■ **About this exercise**
Once you find the line that contains "2. Tải về và giải nén repo này." in the entries below, give it again along with every following line, unchanged, through the final one.

■ **Collected data**
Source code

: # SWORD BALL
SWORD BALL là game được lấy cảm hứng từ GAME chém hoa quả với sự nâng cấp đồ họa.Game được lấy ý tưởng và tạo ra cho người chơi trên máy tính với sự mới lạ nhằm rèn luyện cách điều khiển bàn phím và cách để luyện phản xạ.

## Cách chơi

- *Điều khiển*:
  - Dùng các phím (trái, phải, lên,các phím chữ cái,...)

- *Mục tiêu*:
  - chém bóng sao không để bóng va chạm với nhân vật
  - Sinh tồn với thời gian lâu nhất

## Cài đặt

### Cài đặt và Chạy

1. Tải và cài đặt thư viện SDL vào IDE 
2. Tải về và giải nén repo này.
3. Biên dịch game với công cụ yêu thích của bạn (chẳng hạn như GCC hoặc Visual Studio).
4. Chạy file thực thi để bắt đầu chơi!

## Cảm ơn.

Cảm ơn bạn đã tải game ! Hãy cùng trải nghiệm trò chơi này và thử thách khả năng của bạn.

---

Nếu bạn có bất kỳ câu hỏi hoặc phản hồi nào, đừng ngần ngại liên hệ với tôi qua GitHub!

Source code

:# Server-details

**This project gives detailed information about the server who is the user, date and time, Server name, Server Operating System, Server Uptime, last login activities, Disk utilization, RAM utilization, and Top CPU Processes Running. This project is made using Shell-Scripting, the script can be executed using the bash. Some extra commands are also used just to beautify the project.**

■ **Problem solution**
2. Tải về và giải nén repo này.
3. Biên dịch game với công cụ yêu thích của bạn (chẳng hạn như GCC hoặc Visual Studio).
4. Chạy file thực thi để bắt đầu chơi!

## Cảm ơn.

Cảm ơn bạn đã tải game ! Hãy cùng trải nghiệm trò chơi này và thử thách khả năng của bạn.

---

Nếu bạn có bất kỳ câu hỏi hoặc phản hồi nào, đừng ngần ngại liên hệ với tôi qua GitHub!

Source code

:# Server-details

**This project gives detailed information about the server who is the user, date and time, Server name, Server Operating System, Server Uptime, last login activities, Disk utilization, RAM utilization, and Top CPU Processes Running. This project is made using Shell-Scripting, the script can be executed using the bash. Some extra commands are also used just to beautify the project.**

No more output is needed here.